**Task inputs**

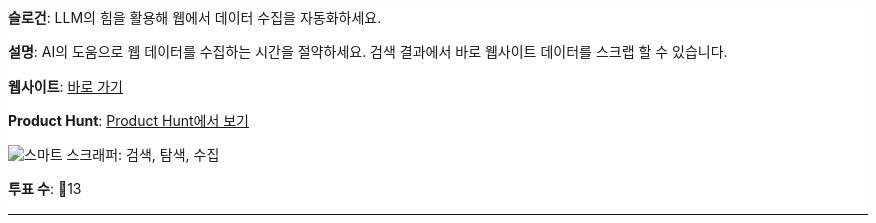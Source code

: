 **슬로건**: LLM의 힘을 활용해 웹에서 데이터 수집을 자동화하세요.

**설명**: AI의 도움으로 웹 데이터를 수집하는 시간을 절약하세요. 검색 결과에서 바로 웹사이트 데이터를 스크랩 할 수 있습니다.

**웹사이트**: [바로 가기](https://www.producthunt.com/r/IACLTZR5AL3CFN?utm_campaign=producthunt-api&utm_medium=api-v2&utm_source=Application%3A+genexis+%28ID%3A+133272%29)

**Product Hunt**: [Product Hunt에서 보기](https://www.producthunt.com/posts/smart-scrapper-search-browse-collect?utm_campaign=producthunt-api&utm_medium=api-v2&utm_source=Application%3A+genexis+%28ID%3A+133272%29)


![스마트 스크래퍼: 검색, 탐색, 수집]()


**투표 수**: 🔺13

---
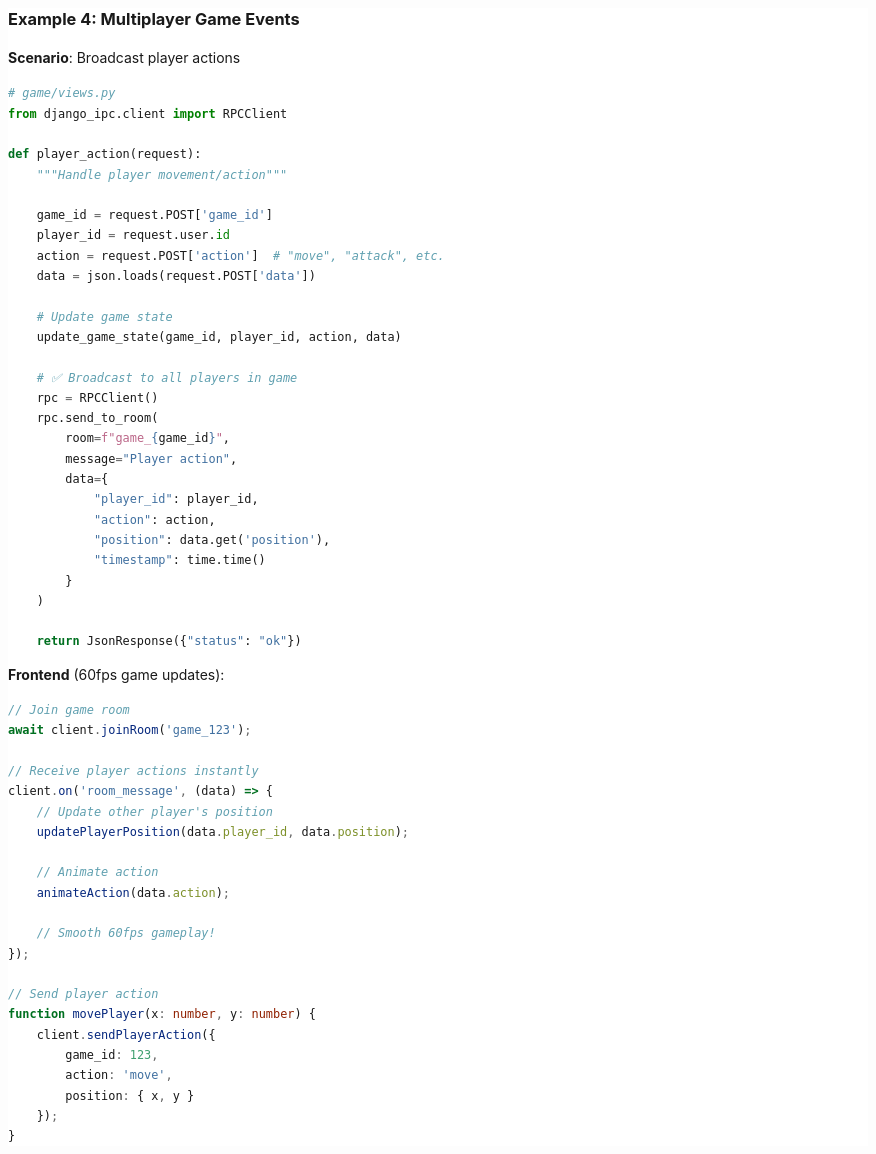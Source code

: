 
### Example 4: Multiplayer Game Events

**Scenario**: Broadcast player actions

```python
# game/views.py
from django_ipc.client import RPCClient

def player_action(request):
    """Handle player movement/action"""

    game_id = request.POST['game_id']
    player_id = request.user.id
    action = request.POST['action']  # "move", "attack", etc.
    data = json.loads(request.POST['data'])

    # Update game state
    update_game_state(game_id, player_id, action, data)

    # ✅ Broadcast to all players in game
    rpc = RPCClient()
    rpc.send_to_room(
        room=f"game_{game_id}",
        message="Player action",
        data={
            "player_id": player_id,
            "action": action,
            "position": data.get('position'),
            "timestamp": time.time()
        }
    )

    return JsonResponse({"status": "ok"})
```

**Frontend** (60fps game updates):
```typescript
// Join game room
await client.joinRoom('game_123');

// Receive player actions instantly
client.on('room_message', (data) => {
    // Update other player's position
    updatePlayerPosition(data.player_id, data.position);

    // Animate action
    animateAction(data.action);

    // Smooth 60fps gameplay!
});

// Send player action
function movePlayer(x: number, y: number) {
    client.sendPlayerAction({
        game_id: 123,
        action: 'move',
        position: { x, y }
    });
}
```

**Exercise requirements**
Lines holding "Broadcast": copy each one from the records above.

**Expected answer**
**Scenario**: Broadcast player actions
    # ✅ Broadcast to all players in game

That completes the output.